[Data excerpts]
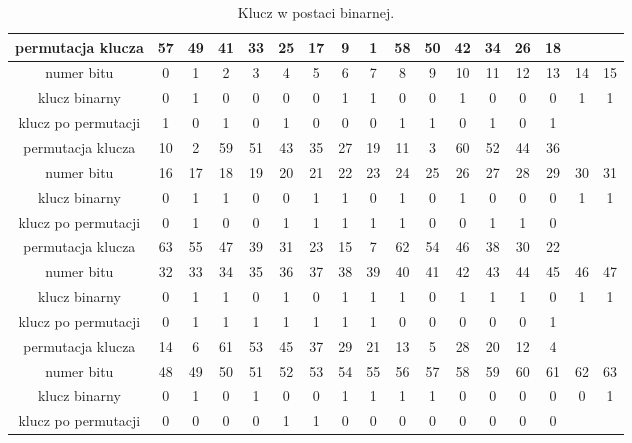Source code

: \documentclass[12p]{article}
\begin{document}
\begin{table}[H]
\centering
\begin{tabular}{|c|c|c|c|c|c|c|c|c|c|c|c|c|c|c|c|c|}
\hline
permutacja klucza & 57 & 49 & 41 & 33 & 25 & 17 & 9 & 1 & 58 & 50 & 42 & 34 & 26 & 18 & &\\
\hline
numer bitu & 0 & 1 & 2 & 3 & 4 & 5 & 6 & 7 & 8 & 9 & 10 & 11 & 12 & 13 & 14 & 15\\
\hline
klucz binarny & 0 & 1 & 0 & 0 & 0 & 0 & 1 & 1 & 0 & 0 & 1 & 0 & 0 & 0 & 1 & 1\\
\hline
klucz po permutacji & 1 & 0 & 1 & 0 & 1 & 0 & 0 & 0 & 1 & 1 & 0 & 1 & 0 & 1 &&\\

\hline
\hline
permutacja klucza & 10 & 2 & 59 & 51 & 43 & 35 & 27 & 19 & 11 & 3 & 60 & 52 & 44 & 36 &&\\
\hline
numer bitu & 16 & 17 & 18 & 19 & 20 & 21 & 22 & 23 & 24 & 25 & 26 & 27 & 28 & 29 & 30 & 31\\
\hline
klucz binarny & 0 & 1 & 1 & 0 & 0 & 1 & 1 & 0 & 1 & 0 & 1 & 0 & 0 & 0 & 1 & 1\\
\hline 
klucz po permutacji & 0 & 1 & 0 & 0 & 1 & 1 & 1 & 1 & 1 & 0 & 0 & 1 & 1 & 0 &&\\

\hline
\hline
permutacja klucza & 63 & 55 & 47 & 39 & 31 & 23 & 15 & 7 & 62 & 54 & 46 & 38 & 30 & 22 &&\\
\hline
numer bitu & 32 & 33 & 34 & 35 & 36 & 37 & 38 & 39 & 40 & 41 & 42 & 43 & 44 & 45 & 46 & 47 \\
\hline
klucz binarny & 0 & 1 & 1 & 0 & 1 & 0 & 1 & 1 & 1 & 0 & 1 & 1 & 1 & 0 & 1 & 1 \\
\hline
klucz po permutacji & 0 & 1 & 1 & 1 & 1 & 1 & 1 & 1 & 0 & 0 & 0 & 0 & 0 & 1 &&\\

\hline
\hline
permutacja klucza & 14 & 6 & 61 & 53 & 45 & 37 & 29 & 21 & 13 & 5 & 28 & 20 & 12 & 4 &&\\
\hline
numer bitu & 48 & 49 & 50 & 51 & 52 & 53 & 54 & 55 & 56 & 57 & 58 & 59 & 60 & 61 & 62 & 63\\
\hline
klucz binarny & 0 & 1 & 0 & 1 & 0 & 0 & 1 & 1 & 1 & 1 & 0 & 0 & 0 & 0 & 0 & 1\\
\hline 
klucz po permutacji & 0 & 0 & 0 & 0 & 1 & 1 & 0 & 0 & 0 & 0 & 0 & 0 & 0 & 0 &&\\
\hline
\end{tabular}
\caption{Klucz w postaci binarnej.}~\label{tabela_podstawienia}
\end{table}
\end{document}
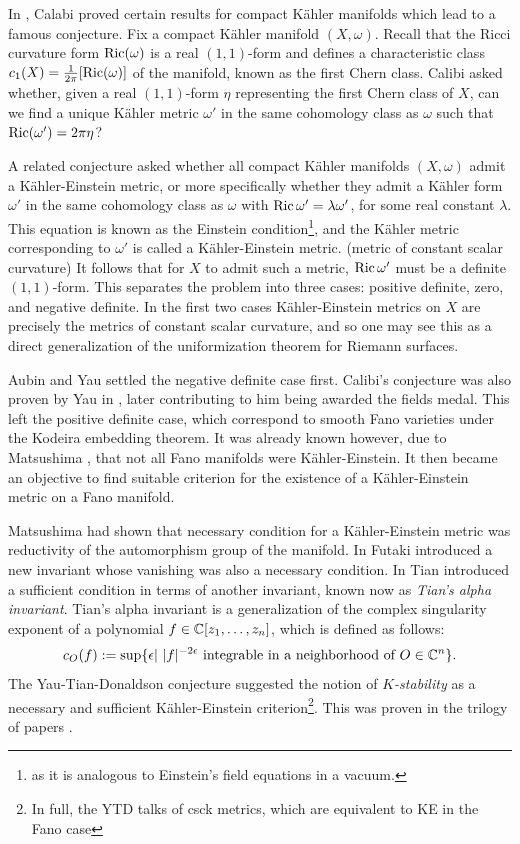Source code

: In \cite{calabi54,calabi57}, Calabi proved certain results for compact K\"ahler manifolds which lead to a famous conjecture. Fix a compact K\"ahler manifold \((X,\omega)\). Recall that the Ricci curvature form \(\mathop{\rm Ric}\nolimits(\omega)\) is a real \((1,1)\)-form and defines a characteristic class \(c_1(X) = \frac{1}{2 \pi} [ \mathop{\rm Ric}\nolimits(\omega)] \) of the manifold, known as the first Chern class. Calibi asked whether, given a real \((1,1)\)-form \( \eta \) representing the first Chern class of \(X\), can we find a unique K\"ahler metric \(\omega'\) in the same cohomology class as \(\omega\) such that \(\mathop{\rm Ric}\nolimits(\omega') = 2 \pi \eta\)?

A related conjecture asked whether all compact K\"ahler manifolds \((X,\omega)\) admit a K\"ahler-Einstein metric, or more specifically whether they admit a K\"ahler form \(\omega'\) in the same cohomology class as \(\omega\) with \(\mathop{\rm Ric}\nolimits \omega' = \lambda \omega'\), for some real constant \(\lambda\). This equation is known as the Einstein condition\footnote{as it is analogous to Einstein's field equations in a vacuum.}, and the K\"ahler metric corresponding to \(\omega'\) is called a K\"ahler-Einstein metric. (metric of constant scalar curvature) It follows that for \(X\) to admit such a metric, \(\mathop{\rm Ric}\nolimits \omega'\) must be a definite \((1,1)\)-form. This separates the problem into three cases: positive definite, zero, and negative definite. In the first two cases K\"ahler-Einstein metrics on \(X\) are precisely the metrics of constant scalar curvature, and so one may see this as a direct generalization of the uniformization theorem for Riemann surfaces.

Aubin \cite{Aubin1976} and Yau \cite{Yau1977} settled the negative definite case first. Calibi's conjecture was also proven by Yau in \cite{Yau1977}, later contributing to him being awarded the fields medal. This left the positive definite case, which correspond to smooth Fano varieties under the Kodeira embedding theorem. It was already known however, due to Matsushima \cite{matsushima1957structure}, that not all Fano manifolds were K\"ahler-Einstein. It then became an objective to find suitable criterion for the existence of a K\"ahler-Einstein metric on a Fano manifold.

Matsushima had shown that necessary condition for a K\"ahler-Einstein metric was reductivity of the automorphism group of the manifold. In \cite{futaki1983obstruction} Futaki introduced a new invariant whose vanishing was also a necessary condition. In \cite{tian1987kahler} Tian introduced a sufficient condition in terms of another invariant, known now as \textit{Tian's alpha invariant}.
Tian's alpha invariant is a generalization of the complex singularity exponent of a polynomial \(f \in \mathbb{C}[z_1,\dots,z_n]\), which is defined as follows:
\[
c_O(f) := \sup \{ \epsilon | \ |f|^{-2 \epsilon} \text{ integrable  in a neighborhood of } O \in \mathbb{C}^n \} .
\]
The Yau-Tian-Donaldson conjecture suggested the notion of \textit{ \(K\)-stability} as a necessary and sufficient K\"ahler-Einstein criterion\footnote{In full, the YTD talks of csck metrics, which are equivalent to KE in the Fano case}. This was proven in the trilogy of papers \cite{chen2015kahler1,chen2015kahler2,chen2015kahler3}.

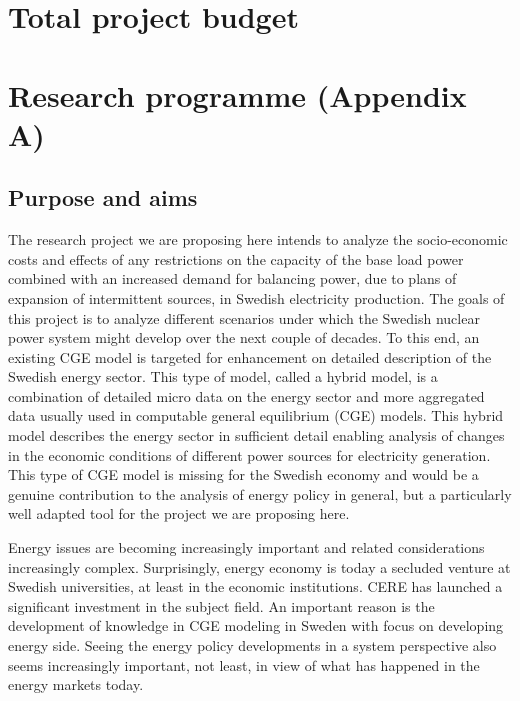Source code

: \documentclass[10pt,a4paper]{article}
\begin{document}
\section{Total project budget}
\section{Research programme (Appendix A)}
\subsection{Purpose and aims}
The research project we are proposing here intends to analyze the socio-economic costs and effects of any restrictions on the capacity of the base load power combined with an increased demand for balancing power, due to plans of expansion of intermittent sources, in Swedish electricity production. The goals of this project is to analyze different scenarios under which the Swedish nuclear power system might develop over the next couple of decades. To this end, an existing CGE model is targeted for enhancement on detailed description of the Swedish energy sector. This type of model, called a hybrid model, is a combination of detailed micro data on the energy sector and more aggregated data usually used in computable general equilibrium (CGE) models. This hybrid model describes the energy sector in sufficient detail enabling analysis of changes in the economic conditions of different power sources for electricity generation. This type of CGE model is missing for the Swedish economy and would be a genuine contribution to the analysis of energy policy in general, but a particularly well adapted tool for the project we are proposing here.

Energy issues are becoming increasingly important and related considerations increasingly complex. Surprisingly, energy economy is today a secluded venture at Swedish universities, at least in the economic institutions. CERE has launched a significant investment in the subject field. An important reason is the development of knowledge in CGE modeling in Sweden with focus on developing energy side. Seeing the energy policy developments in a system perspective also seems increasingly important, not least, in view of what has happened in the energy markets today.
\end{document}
...
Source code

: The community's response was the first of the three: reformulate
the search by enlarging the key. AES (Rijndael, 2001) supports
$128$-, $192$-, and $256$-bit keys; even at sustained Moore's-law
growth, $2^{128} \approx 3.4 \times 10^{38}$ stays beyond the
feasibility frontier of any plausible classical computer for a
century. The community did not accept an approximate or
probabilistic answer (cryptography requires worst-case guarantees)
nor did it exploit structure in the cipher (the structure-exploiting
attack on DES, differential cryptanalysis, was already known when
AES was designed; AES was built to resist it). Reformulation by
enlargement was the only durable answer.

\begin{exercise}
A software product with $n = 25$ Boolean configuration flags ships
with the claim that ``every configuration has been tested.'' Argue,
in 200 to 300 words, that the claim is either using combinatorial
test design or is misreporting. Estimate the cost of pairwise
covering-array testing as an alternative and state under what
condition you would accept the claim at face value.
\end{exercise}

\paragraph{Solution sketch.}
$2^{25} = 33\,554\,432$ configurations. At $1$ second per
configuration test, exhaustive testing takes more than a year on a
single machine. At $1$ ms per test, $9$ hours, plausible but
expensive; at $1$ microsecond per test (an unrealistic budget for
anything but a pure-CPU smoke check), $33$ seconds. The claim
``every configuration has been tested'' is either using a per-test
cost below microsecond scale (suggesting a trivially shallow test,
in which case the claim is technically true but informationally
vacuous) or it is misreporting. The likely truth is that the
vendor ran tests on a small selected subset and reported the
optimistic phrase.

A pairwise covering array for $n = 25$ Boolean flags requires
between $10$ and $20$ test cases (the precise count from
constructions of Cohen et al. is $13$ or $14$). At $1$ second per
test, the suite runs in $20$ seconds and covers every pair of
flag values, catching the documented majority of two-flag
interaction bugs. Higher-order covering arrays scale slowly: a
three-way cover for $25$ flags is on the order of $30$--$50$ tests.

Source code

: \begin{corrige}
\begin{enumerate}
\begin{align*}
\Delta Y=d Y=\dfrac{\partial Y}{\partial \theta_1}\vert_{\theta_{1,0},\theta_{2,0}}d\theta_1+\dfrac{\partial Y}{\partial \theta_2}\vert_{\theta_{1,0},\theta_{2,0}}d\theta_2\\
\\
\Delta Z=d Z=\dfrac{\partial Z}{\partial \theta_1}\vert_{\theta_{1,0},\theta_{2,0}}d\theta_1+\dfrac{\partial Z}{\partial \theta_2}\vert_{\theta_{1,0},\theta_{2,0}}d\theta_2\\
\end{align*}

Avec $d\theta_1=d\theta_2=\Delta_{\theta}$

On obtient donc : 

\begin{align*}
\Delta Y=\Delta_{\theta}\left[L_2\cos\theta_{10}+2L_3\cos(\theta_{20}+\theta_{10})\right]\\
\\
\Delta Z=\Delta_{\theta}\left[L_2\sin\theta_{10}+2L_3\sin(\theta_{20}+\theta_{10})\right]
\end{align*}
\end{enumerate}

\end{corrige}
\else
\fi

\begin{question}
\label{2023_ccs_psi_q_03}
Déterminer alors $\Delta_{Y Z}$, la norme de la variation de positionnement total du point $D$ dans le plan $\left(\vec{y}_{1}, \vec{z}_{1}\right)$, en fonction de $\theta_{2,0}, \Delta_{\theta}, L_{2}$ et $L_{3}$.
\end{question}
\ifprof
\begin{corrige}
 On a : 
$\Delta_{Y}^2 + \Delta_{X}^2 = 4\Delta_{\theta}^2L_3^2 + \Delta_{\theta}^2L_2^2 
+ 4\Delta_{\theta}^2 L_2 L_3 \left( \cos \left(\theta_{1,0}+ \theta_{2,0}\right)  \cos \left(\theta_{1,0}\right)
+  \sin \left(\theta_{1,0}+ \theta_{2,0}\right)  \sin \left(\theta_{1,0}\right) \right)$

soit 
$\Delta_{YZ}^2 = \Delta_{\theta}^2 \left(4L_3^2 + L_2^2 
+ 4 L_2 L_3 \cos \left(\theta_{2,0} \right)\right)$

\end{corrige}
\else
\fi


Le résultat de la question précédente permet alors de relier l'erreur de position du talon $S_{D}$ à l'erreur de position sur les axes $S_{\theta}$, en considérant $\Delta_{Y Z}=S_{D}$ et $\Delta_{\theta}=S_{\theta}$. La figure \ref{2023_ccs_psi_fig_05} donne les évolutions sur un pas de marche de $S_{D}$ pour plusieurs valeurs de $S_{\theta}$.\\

### What is needed
Lines holding the word "every" in the entries above are the ones to pull out. Copy them all.

### Response
with the claim that ``every configuration has been tested.'' Argue,
``every configuration has been tested'' is either using a per-test
test, the suite runs in $20$ seconds and covers every pair of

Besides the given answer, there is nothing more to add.